A Texas Shaped Bell Pepper Means…
A good friend from San Angelo cut a cross-section of bell pepper and sent out a picture of it. There it is, randomly appearing from completely unrelated circumstances–the shape of Texas! She only sent the picture out for fun. But…
What could this astonishing concomitance of events mean? Oddly, there is a reason to ask that otherwise ridiculous question.
There are two common errors related to interpreting such circumstances, each derived from an extreme position.
The first error is the one that leads people to line up around the block to see the image of Mary in a window pane or to bid thousands of dollars for a piece of toast with “The Last Supper” etched into it. Whether it is good (like a sign from heaven), bad (like an ominous shadow in a dark room), or contrived (like laser-engraving an image in bread), people commonly intend significance on mundane objects. Some see that tendency as evidence that faith is absurd. They are wrong.
Because the other mistake people make is not seeing meaning in anything whatsoever. People making this mistake not only overlook legitimately suspicious “accidents”, but also ignore what simply does not make sense without appeal to the intent of an author or actor. Certainly, when the word “red” shows up in a bowl of alpha-bits it would be silly to think it a sign to buy the red car rather than the black one, or to vote Republican instead of Democrat. But by the same token, when the indicators of nature, both cosmological and biological, indicate that an intelligence must have been behind the way the universe formed, to ignore that there is intent behind the creation is to ignore too much for justification.

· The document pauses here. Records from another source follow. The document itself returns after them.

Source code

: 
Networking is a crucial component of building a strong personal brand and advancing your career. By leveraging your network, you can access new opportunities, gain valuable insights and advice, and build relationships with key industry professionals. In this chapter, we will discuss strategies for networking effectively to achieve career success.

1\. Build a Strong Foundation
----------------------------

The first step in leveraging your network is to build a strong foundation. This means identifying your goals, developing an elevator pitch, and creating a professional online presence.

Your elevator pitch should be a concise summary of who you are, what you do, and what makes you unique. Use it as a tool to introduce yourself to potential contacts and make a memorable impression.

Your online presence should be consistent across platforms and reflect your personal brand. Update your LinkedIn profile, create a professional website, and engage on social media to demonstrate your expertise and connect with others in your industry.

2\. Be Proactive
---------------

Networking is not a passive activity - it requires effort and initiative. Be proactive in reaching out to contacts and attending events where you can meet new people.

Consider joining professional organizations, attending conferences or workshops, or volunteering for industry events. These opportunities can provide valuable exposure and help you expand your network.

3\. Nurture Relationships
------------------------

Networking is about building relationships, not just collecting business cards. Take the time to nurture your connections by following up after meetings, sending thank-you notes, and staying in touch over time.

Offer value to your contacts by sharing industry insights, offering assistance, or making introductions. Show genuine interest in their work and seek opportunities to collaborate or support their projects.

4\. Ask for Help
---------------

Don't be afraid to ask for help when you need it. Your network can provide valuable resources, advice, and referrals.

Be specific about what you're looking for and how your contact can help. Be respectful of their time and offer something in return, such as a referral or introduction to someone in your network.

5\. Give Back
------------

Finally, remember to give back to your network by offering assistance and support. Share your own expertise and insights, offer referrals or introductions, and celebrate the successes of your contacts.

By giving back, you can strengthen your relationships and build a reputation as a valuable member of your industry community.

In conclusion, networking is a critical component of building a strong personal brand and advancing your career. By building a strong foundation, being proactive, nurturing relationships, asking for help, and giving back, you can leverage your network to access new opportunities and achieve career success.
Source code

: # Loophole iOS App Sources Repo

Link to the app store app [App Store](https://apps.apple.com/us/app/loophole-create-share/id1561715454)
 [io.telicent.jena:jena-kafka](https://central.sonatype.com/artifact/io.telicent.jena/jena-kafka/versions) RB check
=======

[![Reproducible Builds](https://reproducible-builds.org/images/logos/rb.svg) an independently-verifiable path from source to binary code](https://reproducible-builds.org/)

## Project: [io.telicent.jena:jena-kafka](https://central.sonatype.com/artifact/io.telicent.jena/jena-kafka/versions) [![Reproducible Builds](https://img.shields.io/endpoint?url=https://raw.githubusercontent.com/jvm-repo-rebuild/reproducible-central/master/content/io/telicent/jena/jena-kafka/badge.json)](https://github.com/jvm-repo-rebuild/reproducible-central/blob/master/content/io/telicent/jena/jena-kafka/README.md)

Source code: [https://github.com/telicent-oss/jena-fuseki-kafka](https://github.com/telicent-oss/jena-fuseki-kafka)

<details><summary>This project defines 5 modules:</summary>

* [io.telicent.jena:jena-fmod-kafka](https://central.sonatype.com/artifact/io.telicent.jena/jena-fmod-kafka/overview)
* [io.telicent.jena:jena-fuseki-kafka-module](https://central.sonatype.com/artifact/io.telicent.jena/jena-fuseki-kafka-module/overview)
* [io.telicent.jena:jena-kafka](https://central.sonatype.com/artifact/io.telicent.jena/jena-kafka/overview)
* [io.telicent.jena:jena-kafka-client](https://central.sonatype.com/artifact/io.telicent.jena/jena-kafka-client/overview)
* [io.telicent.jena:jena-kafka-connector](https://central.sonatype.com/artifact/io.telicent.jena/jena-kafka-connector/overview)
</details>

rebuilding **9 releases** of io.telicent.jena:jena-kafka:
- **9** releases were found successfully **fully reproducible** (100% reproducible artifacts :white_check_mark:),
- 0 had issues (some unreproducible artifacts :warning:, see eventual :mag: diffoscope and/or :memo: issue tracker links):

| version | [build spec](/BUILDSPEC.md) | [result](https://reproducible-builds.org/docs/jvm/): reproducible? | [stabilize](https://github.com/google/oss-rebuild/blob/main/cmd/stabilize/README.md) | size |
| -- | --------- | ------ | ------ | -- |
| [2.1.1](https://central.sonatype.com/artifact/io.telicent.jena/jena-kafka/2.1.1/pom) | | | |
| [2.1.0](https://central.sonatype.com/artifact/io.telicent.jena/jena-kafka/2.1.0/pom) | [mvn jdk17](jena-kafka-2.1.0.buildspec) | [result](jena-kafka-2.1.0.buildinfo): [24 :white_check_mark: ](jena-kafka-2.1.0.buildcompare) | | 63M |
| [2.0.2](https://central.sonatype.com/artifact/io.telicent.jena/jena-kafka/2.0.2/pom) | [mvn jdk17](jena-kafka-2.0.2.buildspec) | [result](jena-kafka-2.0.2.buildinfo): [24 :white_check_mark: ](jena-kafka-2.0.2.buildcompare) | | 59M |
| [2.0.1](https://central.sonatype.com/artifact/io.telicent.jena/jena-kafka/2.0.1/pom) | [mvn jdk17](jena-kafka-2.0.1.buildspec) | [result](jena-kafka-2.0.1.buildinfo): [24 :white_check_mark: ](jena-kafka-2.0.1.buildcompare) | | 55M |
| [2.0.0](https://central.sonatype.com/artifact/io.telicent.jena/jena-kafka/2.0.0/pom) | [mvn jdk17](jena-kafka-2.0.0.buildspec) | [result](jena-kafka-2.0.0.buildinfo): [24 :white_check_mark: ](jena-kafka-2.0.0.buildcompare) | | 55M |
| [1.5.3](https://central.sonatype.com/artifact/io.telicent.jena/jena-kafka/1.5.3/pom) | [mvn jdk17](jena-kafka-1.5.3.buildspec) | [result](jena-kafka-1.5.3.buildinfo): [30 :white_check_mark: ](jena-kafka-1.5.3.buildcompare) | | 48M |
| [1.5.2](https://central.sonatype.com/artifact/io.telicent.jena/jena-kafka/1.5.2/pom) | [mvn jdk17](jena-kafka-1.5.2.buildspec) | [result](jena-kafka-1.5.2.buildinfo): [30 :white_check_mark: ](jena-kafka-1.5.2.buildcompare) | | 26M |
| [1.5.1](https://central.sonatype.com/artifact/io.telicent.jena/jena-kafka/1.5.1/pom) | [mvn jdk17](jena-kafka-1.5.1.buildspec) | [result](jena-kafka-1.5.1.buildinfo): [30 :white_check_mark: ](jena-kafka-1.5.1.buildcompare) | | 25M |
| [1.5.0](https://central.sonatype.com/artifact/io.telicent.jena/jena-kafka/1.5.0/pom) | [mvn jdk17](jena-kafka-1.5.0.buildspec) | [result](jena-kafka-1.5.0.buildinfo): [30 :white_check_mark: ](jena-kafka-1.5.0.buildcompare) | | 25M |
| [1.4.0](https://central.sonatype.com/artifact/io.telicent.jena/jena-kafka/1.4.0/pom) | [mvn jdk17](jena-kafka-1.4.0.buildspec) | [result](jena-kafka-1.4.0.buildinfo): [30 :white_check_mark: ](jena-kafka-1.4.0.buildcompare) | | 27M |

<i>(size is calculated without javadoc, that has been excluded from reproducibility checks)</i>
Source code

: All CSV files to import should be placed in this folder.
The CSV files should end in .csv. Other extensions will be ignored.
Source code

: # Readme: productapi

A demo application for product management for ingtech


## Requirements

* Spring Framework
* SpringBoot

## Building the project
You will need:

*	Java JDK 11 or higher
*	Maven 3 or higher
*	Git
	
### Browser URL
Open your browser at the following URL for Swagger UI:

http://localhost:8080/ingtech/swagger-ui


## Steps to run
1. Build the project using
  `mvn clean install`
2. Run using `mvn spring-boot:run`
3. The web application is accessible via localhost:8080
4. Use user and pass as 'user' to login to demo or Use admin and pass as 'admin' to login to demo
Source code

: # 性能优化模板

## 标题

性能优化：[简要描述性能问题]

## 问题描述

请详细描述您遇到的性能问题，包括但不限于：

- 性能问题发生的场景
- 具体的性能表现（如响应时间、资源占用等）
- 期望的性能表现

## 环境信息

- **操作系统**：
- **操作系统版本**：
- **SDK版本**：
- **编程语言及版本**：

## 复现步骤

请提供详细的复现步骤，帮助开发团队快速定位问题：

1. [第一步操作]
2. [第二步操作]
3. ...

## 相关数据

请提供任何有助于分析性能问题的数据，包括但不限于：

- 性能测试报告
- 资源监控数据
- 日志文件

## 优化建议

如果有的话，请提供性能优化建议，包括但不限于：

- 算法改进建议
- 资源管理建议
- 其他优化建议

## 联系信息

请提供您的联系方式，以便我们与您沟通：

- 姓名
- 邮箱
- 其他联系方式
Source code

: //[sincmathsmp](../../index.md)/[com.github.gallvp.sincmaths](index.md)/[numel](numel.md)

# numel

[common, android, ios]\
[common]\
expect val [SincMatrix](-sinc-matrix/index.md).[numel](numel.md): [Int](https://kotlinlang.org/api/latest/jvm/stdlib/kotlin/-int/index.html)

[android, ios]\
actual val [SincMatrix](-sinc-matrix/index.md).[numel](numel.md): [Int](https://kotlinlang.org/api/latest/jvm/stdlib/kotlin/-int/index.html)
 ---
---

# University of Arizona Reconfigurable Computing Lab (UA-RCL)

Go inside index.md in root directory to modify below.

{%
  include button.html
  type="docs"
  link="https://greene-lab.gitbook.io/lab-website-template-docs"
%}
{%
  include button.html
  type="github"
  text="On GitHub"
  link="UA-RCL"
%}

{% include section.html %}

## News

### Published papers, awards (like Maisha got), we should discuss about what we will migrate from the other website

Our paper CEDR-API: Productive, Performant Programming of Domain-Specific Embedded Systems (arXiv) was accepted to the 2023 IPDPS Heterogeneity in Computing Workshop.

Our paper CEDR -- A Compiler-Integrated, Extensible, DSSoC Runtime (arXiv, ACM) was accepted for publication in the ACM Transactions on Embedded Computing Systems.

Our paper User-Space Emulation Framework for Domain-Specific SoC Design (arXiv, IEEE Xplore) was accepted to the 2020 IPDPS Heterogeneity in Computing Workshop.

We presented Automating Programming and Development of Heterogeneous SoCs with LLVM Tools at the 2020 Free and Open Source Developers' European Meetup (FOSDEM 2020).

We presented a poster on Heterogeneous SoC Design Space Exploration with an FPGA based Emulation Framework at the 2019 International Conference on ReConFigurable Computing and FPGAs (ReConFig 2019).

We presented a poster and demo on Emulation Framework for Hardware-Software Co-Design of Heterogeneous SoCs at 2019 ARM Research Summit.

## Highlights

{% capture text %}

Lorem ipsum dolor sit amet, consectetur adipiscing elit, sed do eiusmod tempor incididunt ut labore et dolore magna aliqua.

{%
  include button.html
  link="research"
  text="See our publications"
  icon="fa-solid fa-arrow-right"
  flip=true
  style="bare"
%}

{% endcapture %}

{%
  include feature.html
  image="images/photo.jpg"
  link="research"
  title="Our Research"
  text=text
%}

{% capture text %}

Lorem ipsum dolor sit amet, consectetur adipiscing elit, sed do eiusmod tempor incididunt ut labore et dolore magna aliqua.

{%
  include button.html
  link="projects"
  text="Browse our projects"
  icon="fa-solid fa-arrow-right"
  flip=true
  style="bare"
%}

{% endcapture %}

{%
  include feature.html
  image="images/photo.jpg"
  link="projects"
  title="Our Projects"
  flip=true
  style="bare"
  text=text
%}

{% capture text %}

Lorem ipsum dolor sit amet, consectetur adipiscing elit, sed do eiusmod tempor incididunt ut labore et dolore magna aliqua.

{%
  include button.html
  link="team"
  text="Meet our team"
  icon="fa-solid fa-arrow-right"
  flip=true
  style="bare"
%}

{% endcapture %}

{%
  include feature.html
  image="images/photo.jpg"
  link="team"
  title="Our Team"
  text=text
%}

(Warning, the following section is too brief to be thorough, and too abstract to be enjoyed by any but the most ardent student of hermeneutics, and perhaps not even then since it is too brief to be thorough…)
In fact, people make the case against seeing meaning in natural features from two completely different positions. The first position is about the object in which meaning might be perceived, simply claiming that there really is nothing there.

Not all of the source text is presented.